BnF, département des Manuscrits, NAF 10276, fol. 526
© Bibliothèque nationale de France
« Cependant, madame Aurélie ne savait comment sortir à son tour, d’une façon décente. Elle piétinait, allait regarder les couteaux mécaniques, furieuse que son mari n’inventât pas une histoire pour l’appeler ; mais il n’était jamais aux affaires sérieuses, il serait mort de soif à côté d’une mare. Ce fut Marguerite qui eut l’intelligence de demander un renseignement.
— J’y vais, répondit la première.
Et, sa dignité désormais à couvert, ayant un prétexte aux yeux de ces demoiselles qui la guettaient, elle laissa enfin seuls Mouret et Denise qu’elle venait de rapprocher, elle sortit d’un pas majestueux, le profil si noble, que les vendeuses n’osèrent même se permettre un sourire.
Lentement, Mouret avait reposé les listes sur la table. Il regardait la jeune fille, qui était restée assise, la plume à la main. Elle ne détournait pas les regards, elle avait seulement pâli davantage.

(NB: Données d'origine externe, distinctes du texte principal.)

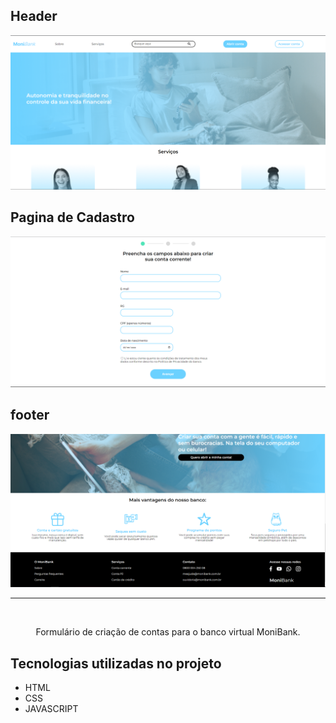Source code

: ## Header
<p align="center"> <img src="./img/monibank.png" alt="Javascript: validando formulários"> </p>

## Pagina de Cadastro
<p align="center"> <img src="./img/monibank-cadastra.png" alt="Javascript: validando formulários"> </p>

## footer
<p align="center"> <img src="./img/monibank-rodape.png" alt="Javascript: validando formulários"> </p>

<hr>

<p align="center"> <img src="" alt=""> </p>
<p align="center">Formulário de criação de contas para o banco virtual MoniBank.</p>


## Tecnologias utilizadas no projeto
* HTML
* CSS
* JAVASCRIPT
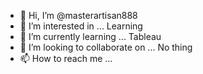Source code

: - 👋 Hi, I’m @masterartisan888
- 👀 I’m interested in ... Learning
- 🌱 I’m currently learning ... Tableau
- 💞️ I’m looking to collaborate on ... No thing
- 📫 How to reach me ...

<!---
masterartisan888/masterartisan888 is a ✨ special ✨ repository because its `README.md` (this file) appears on your GitHub profile.
You can click the Preview link to take a look at your changes.
--->
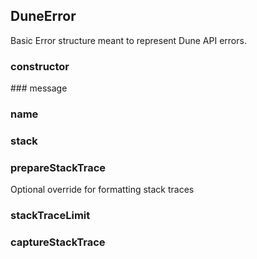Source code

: ## DuneError 
Basic Error structure meant to represent Dune API errors.

### constructor


<ParamField path="msg" type="">

</ParamField>
### message


### name


### stack


### prepareStackTrace
Optional override for formatting stack traces

### stackTraceLimit


### captureStackTrace


<ParamField path="targetObject" type="">

</ParamField>
<ParamField path="constructorOpt" type="">

</ParamField>
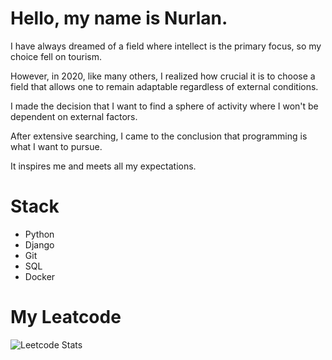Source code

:# Hello, my name is Nurlan. 

I have always dreamed of a field where intellect is the primary focus, so my choice fell on tourism.

However, in 2020, like many others, I realized how crucial it is to choose a field that allows one to remain adaptable regardless of external conditions.

I made the decision that I want to find a sphere of activity where I won't be dependent on external factors.

After extensive searching, I came to the conclusion that programming is what I want to pursue. 

It inspires me and meets all my expectations.

# Stack
* Python
* Django
* Git
* SQL
* Docker


# My Leatcode
![Leetcode Stats](https://leetcard.jacoblin.cool/Nurlan-Aliev)
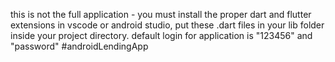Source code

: this is not the full application - you must install the proper dart and flutter extensions in vscode or android studio, put these .dart files in your lib folder inside your project directory.
default login for application is "123456" and "password" #androidLendingApp
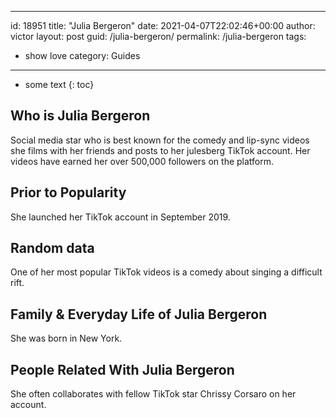  ---
id: 18951
title: "Julia Bergeron"
date: 2021-04-07T22:02:46+00:00
author: victor
layout: post
guid: /julia-bergeron/
permalink: /julia-bergeron
tags:
 - show love
category: Guides
---

* some text
{: toc}

## Who is Julia Bergeron

Social media star who is best known for the comedy and lip-sync videos she films with her friends and posts to her julesberg TikTok account. Her videos have earned her over 500,000 followers on the platform. 

## Prior to Popularity

She launched her TikTok account in September 2019. 

## Random data

One of her most popular TikTok videos is a comedy about singing a difficult rift. 

## Family & Everyday Life of Julia Bergeron

She was born in New York. 

## People Related With Julia Bergeron

She often collaborates with fellow TikTok star Chrissy Corsaro on her account. 
 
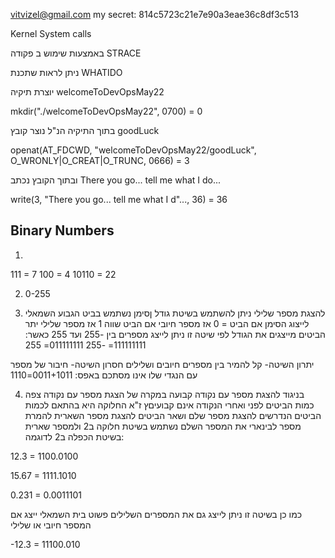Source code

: vitvizel@gmail.com
my secret: 814c5723c21e7e90a3eae36c8df3c513


Kernel System calls

באמצעות שימוש ב פקודה STRACE

ניתן לראות שתכנת WHATIDO

יוצרת תיקיה welcomeToDevOpsMay22

mkdir("./welcomeToDevOpsMay22", 0700)   = 0

בתוך התיקיה הנ"ל נוצר קובץ goodLuck

openat(AT_FDCWD, "welcomeToDevOpsMay22/goodLuck", O_WRONLY|O_CREAT|O_TRUNC, 0666) = 3

ובתוך הקובץ נכתב There you go... tell me what I do...


write(3, "There you go... tell me what I d"..., 36) = 36


Binary Numbers
----------
1.
111 = 7
100 = 4
10110 = 22

2. 0-255

3. להצגת מספר שלילי ניתן להשתמש בשיטת גודל ןסימן
 נשתמש בביט הגבוע השמאלי לייצוג הסימן
אם הביט = 0 אז מספר חיובי
אם הביט שווה 1 אז מספר שלילי
יתר הביטים מייצגים את הגודל
לפי שיטה זו ניתן לייצג מספרים בין -255 ועד 255
כאשר:
111111111= -255
011111111= 255

יתרון השיטה- קל להמיר בין מספרים חיובים ושלילים
חסרון השיטה- חיבור של מספר עם הנגדי שלו אינו מסתכם באפס:
0011+1011=1110

4. בניגוד להצגת מספר עם נקודה קבועה במקרה של הצגת מספר עם נקודה צפה
כמות הביטים לפני ואחרי הנקודה אינם קבועיםץ ז"א החלוקה היא בהתאם לכמות הביטים הנדרשים להצגת מספר שלם
 ושאר הביטים להצגת מספר השארית
להמרת מספר לבינארי את המספר השלם נשתמש בשיטת חלוקה ב2 ולמספר שארית בשיטת הכפלה ב2
לדוגמה:

12.3 = 1100.0100

15.67 = 1111.1010

0.231 = 0.0011101

כמו כן בשיטה זו ניתן לייצג גם את המספרים השלילים פשוט בית השמאלי ייצג אם המספר חיובי או שלילי

-12.3 = 11100.010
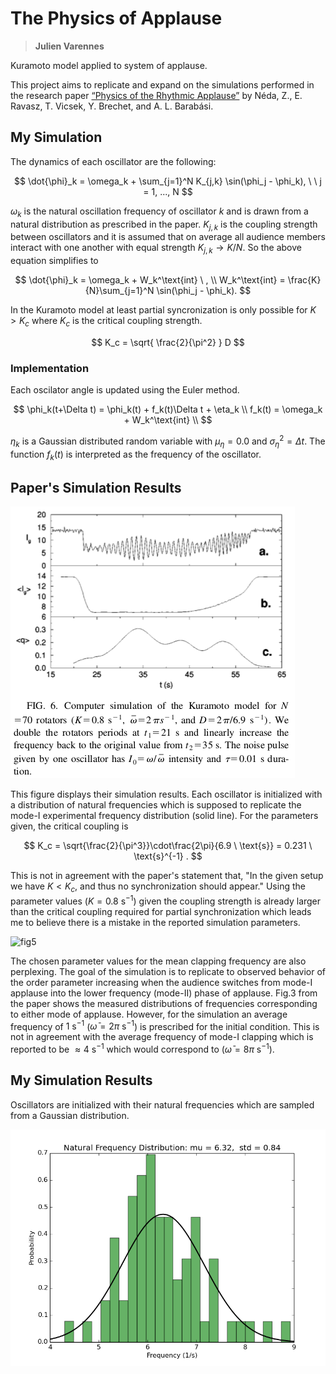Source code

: # The Physics of Applause

> **Julien Varennes**

Kuramoto model applied to system of applause.

This project aims to replicate and expand on the simulations performed in the research paper [“Physics of the Rhythmic Applause”](http://journals.aps.org/pre/abstract/10.1103/PhysRevE.61.6987) by Néda, Z., E. Ravasz, T. Vicsek, Y. Brechet, and A. L. Barabási.

## My Simulation

The dynamics of each oscillator are the following:

$$
\dot{\phi}_k = \omega_k + \sum_{j=1}^N K_{j,k} \sin(\phi_j - \phi_k), \ \ j = 1, ..., N
$$

$\omega_k$ is the natural oscillation frequency of oscillator $k$ and is drawn from a natural distribution as prescribed in the paper.  $K_{j,k}$ is the coupling strength between oscillators and it is assumed that on average all audience members interact with one another with equal strength $K_{j,k} \to K/N$. So the above equation simplifies to

$$
\dot{\phi}_k = \omega_k + W_k^\text{int} \ , \\
W_k^\text{int} = \frac{K}{N}\sum_{j=1}^N \sin(\phi_j - \phi_k).
$$

In the Kuramoto model at least partial syncronization is only possible for $K>K_c$ where $K_c$ is the critical coupling strength.

$$
K_c = \sqrt{ \frac{2}{\pi^2} } D
$$

### Implementation

Each oscilator angle is updated using the Euler method.

$$
\phi_k(t+\Delta t) = \phi_k(t) + f_k(t)\Delta t + \eta_k \\
f_k(t) = \omega_k + W_k^\text{int} \\
$$

$\eta_k$ is a Gaussian distributed random variable with $\mu_\eta = 0.0$ and $\sigma_\eta^2 = \Delta t$. The function $f_k(t)$ is interpreted as the frequency of the oscillator.

## Paper's Simulation Results

![fig6](./fig/paper_fig6.png)

This figure displays their simulation results. Each oscillator is initialized with a distribution of natural frequencies which is supposed to replicate the mode-I experimental frequency distribution (solid line). For the parameters given, the critical coupling is

$$
K_c = \sqrt{\frac{2}{\pi^3}}\cdot\frac{2\pi}{6.9 \ \text{s}}
= 0.231 \ \text{s}^{-1} .
$$

This is not in agreement with the paper's statement that, "In the given setup we have $K<K_c$, and thus no synchronization should appear." Using the parameter values ($K=0.8 \ \text{s}^{-1}$) given the coupling strength is already larger than the critical coupling required for partial synchronization which leads me to believe there is a mistake in the reported simulation parameters.

![fig5](./fig/paper_fig3.png)

The chosen parameter values for the mean clapping frequency are also perplexing. The goal of the simulation is to replicate to observed behavior of the order parameter increasing when the audience switches from mode-I applause into the lower frequency (mode-II) phase of applause. Fig.3 from the paper shows the measured distributions of frequencies corresponding to either mode of applause. However, for the simulation an average frequency of $1 \ \text{s}^{-1}$ ($\bar{\omega}=2\pi \ \text{s}^{-1}$) is prescribed for the initial condition. This is not in agreement with the average frequency of mode-I clapping which is reported to be $\approx 4 \ \text{s}^{-1}$ which would correspond to ($\bar{\omega}=8\pi \ \text{s}^{-1}$).

## My Simulation Results

Oscillators are initialized with their natural frequencies which are sampled from a Gaussian distribution.

![dist1](./fig/dist1.png)
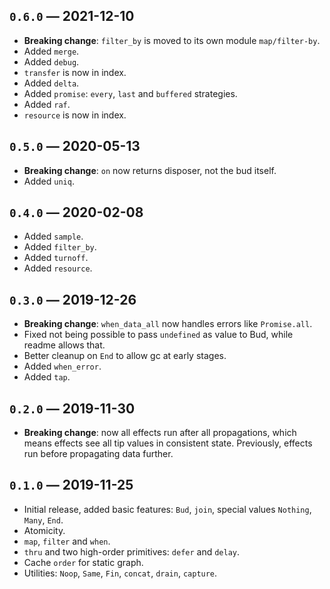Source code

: ## `0.6.0` — 2021-12-10
* **Breaking change**: `filter_by` is moved to its own module `map/filter-by`.
* Added `merge`.
* Added `debug`.
* `transfer` is now in index.
* Added `delta`.
* Added `promise`: `every`, `last` and `buffered` strategies.
* Added `raf`.
* `resource` is now in index.

## `0.5.0` — 2020-05-13
* **Breaking change**: `on` now returns disposer, not the bud itself.
* Added `uniq`.

## `0.4.0` — 2020-02-08
* Added `sample`.
* Added `filter_by`.
* Added `turnoff`.
* Added `resource`.

## `0.3.0` — 2019-12-26
* **Breaking change**: `when_data_all` now handles errors like `Promise.all`.
* Fixed not being possible to pass `undefined` as value to Bud, while readme allows that.
* Better cleanup on `End` to allow gc at early stages.
* Added `when_error`.
* Added `tap`.

## `0.2.0` — 2019-11-30
* **Breaking change**: now all effects run after all propagations, which means effects see all tip values in consistent state. Previously, effects run before propagating data further.

## `0.1.0` — 2019-11-25
* Initial release, added basic features: `Bud`, `join`, special values `Nothing`, `Many`, `End`.
* Atomicity.
* `map`, `filter` and `when`.
* `thru` and two high-order primitives: `defer` and `delay`.
* Cache `order` for static graph.
* Utilities: `Noop`, `Same`, `Fin`, `concat`, `drain`, `capture`.
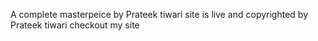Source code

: A complete masterpeice by Prateek tiwari site is live and copyrighted by Prateek tiwari
checkout my site
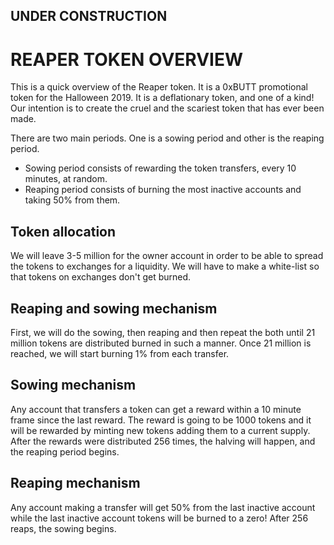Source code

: ## UNDER CONSTRUCTION
# REAPER TOKEN OVERVIEW

This is a quick overview of the Reaper token. It is a 0xBUTT promotional token for the Halloween 2019. It is a deflationary token, and one of a kind!
Our intention is to create the cruel and the scariest token that has ever been made.

There are two main periods. One is a sowing period and other is the reaping period.
- Sowing period consists of rewarding the token transfers, every 10 minutes, at random.
- Reaping period consists of burning the most inactive accounts and taking 50% from them.


## Token allocation
We will leave 3-5 million for the owner account in order to be able to spread the tokens to exchanges for a liquidity.
We will have to make a white-list so that tokens on exchanges don't get burned.

## Reaping and sowing mechanism
First, we will do the sowing, then reaping and then repeat the both until 21 million tokens are distributed burned in such a manner.
Once 21 million is reached, we will start burning 1% from each transfer.

## Sowing mechanism
Any account that transfers a token can get a reward within a 10 minute frame since the last reward. 
The reward is going to be 1000 tokens and it will be rewarded by minting new tokens adding them to a current supply.
After the rewards were distributed 256 times, the halving will happen, and the reaping period begins.

## Reaping mechanism
Any account making a transfer will get 50% from the last inactive account while the last inactive account tokens will be burned to a zero!
After 256 reaps, the sowing begins.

— Vous viendrez, ce soir ? demanda-t-il à demi-voix.
— Non, monsieur, répondit-elle, je ne pourrai pas. Mes frères doivent se trouver chez mon oncle, et j’ai promis de dîner avec eux.
— Mais votre pied ! vous marchez trop difficilement.
— Oh ! j’irai bien jusque-là, je me sens beaucoup mieux depuis ce matin.
A son tour, il était devenu pâle, devant ce refus tranquille. Une révolte nerveuse agitait ses lèvres. »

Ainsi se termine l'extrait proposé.